--- DATASET EXCERPTS ---

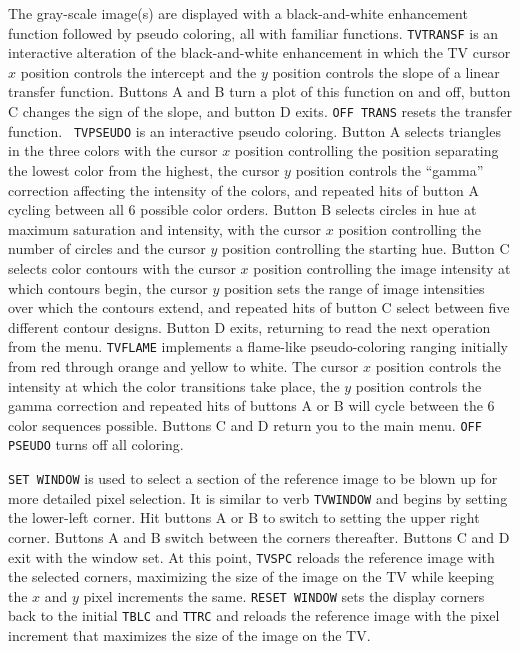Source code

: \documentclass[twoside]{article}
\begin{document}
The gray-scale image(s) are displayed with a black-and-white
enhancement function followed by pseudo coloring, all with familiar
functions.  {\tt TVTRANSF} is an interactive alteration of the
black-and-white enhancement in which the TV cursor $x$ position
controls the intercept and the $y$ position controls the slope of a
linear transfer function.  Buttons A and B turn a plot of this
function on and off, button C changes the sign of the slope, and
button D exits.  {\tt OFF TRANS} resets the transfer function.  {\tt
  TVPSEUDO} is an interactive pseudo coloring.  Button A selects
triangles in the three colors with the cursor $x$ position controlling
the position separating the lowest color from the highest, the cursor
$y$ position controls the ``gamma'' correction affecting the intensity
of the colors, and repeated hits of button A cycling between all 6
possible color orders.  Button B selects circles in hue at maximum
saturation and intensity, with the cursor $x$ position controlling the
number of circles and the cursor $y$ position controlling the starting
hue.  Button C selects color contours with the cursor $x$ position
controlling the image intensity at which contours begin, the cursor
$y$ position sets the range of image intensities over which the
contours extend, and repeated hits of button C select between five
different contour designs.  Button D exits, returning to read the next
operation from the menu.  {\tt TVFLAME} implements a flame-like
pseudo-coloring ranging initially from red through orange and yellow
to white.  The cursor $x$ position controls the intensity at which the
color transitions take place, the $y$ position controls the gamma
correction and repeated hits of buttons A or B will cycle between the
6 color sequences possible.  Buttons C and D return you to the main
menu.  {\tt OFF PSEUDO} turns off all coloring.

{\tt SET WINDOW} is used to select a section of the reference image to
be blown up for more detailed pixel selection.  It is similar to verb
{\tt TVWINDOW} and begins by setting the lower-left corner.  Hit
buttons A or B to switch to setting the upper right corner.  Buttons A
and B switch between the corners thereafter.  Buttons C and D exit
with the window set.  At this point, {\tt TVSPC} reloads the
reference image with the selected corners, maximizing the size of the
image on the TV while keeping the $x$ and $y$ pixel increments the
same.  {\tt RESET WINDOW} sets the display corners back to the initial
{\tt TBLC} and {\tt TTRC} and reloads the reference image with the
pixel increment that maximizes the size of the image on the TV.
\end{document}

---

▶ EXERCISE DETAILS: Restate word for word the entries above, starting at the line with "contours with the cursor $x$ position" and ending at the line with "at which the", inclusive, and no others.

▶ YOUR SOLUTION:
hue.  Button C selects color contours with the cursor $x$ position
controlling the image intensity at which contours begin, the cursor
$y$ position sets the range of image intensities over which the
contours extend, and repeated hits of button C select between five
different contour designs.  Button D exits, returning to read the next
operation from the menu.  {\tt TVFLAME} implements a flame-like
pseudo-coloring ranging initially from red through orange and yellow
to white.  The cursor $x$ position controls the intensity at which the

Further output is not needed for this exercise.